Available records.

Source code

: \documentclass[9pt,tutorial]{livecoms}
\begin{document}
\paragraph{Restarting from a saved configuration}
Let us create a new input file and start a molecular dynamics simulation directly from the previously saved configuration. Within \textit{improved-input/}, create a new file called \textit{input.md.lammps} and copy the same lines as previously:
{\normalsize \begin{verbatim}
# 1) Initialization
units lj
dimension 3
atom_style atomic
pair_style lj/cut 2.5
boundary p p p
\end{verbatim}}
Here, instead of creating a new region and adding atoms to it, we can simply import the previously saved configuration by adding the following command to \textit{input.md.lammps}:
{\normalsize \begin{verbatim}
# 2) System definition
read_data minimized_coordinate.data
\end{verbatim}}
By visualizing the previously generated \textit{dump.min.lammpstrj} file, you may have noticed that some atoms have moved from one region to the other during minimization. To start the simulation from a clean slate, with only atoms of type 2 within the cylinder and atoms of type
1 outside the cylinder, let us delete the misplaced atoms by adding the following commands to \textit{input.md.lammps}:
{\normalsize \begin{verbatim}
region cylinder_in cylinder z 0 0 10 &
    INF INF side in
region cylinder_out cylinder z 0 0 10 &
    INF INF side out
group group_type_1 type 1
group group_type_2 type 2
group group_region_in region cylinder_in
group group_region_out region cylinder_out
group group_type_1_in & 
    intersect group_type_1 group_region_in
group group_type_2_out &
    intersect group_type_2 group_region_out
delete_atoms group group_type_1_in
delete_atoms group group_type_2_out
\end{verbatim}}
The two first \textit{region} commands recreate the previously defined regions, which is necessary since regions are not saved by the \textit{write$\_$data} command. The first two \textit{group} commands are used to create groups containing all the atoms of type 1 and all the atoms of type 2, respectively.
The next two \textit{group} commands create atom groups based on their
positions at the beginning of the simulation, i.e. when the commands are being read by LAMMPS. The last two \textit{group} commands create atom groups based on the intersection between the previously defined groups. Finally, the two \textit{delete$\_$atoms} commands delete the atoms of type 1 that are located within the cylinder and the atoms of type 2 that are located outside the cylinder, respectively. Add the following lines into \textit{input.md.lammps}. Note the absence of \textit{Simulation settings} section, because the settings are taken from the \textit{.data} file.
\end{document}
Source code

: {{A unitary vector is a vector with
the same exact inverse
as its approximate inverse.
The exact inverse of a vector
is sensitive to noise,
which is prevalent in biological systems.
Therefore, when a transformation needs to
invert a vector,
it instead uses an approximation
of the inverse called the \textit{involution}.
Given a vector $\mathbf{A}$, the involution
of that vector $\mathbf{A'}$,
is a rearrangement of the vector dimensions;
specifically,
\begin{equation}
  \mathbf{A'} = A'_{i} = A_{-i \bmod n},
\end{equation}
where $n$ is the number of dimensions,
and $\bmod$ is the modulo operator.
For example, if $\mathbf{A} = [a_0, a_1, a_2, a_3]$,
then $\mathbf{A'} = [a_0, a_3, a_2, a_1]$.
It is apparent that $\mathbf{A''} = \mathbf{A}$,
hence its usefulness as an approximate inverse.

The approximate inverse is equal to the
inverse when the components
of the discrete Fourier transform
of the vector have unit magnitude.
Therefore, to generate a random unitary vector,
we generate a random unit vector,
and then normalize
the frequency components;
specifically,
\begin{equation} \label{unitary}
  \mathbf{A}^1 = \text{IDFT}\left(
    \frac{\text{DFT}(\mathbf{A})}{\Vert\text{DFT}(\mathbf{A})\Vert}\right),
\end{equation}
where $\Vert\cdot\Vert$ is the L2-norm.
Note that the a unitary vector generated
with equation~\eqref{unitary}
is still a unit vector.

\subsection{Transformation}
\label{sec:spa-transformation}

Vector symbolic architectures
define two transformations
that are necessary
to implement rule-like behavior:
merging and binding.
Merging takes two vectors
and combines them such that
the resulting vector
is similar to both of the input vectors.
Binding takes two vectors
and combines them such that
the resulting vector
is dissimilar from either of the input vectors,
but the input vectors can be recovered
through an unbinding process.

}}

Goal of the exercise. From the first line to the last, copy every record exactly.

Result for this task.
Source code

: \documentclass[9pt,tutorial]{livecoms}
\begin{document}
\paragraph{Restarting from a saved configuration}
Let us create a new input file and start a molecular dynamics simulation directly from the previously saved configuration. Within \textit{improved-input/}, create a new file called \textit{input.md.lammps} and copy the same lines as previously:
{\normalsize \begin{verbatim}
# 1) Initialization
units lj
dimension 3
atom_style atomic
pair_style lj/cut 2.5
boundary p p p
\end{verbatim}}
Here, instead of creating a new region and adding atoms to it, we can simply import the previously saved configuration by adding the following command to \textit{input.md.lammps}:
{\normalsize \begin{verbatim}
# 2) System definition
read_data minimized_coordinate.data
\end{verbatim}}
By visualizing the previously generated \textit{dump.min.lammpstrj} file, you may have noticed that some atoms have moved from one region to the other during minimization. To start the simulation from a clean slate, with only atoms of type 2 within the cylinder and atoms of type
1 outside the cylinder, let us delete the misplaced atoms by adding the following commands to \textit{input.md.lammps}:
{\normalsize \begin{verbatim}
region cylinder_in cylinder z 0 0 10 &
    INF INF side in
region cylinder_out cylinder z 0 0 10 &
    INF INF side out
group group_type_1 type 1
group group_type_2 type 2
group group_region_in region cylinder_in
group group_region_out region cylinder_out
group group_type_1_in & 
    intersect group_type_1 group_region_in
group group_type_2_out &
    intersect group_type_2 group_region_out
delete_atoms group group_type_1_in
delete_atoms group group_type_2_out
\end{verbatim}}
The two first \textit{region} commands recreate the previously defined regions, which is necessary since regions are not saved by the \textit{write$\_$data} command. The first two \textit{group} commands are used to create groups containing all the atoms of type 1 and all the atoms of type 2, respectively.
The next two \textit{group} commands create atom groups based on their
positions at the beginning of the simulation, i.e. when the commands are being read by LAMMPS. The last two \textit{group} commands create atom groups based on the intersection between the previously defined groups. Finally, the two \textit{delete$\_$atoms} commands delete the atoms of type 1 that are located within the cylinder and the atoms of type 2 that are located outside the cylinder, respectively. Add the following lines into \textit{input.md.lammps}. Note the absence of \textit{Simulation settings} section, because the settings are taken from the \textit{.data} file.
\end{document}
Source code

: {{A unitary vector is a vector with
the same exact inverse
as its approximate inverse.
The exact inverse of a vector
is sensitive to noise,
which is prevalent in biological systems.
Therefore, when a transformation needs to
invert a vector,
it instead uses an approximation
of the inverse called the \textit{involution}.
Given a vector $\mathbf{A}$, the involution
of that vector $\mathbf{A'}$,
is a rearrangement of the vector dimensions;
specifically,
\begin{equation}
  \mathbf{A'} = A'_{i} = A_{-i \bmod n},
\end{equation}
where $n$ is the number of dimensions,
and $\bmod$ is the modulo operator.
For example, if $\mathbf{A} = [a_0, a_1, a_2, a_3]$,
then $\mathbf{A'} = [a_0, a_3, a_2, a_1]$.
It is apparent that $\mathbf{A''} = \mathbf{A}$,
hence its usefulness as an approximate inverse.

The approximate inverse is equal to the
inverse when the components
of the discrete Fourier transform
of the vector have unit magnitude.
Therefore, to generate a random unitary vector,
we generate a random unit vector,
and then normalize
the frequency components;
specifically,
\begin{equation} \label{unitary}
  \mathbf{A}^1 = \text{IDFT}\left(
    \frac{\text{DFT}(\mathbf{A})}{\Vert\text{DFT}(\mathbf{A})\Vert}\right),
\end{equation}
where $\Vert\cdot\Vert$ is the L2-norm.
Note that the a unitary vector generated
with equation~\eqref{unitary}
is still a unit vector.

\subsection{Transformation}
\label{sec:spa-transformation}

Vector symbolic architectures
define two transformations
that are necessary
to implement rule-like behavior:
merging and binding.
Merging takes two vectors
and combines them such that
the resulting vector
is similar to both of the input vectors.
Binding takes two vectors
and combines them such that
the resulting vector
is dissimilar from either of the input vectors,
but the input vectors can be recovered
through an unbinding process.

}}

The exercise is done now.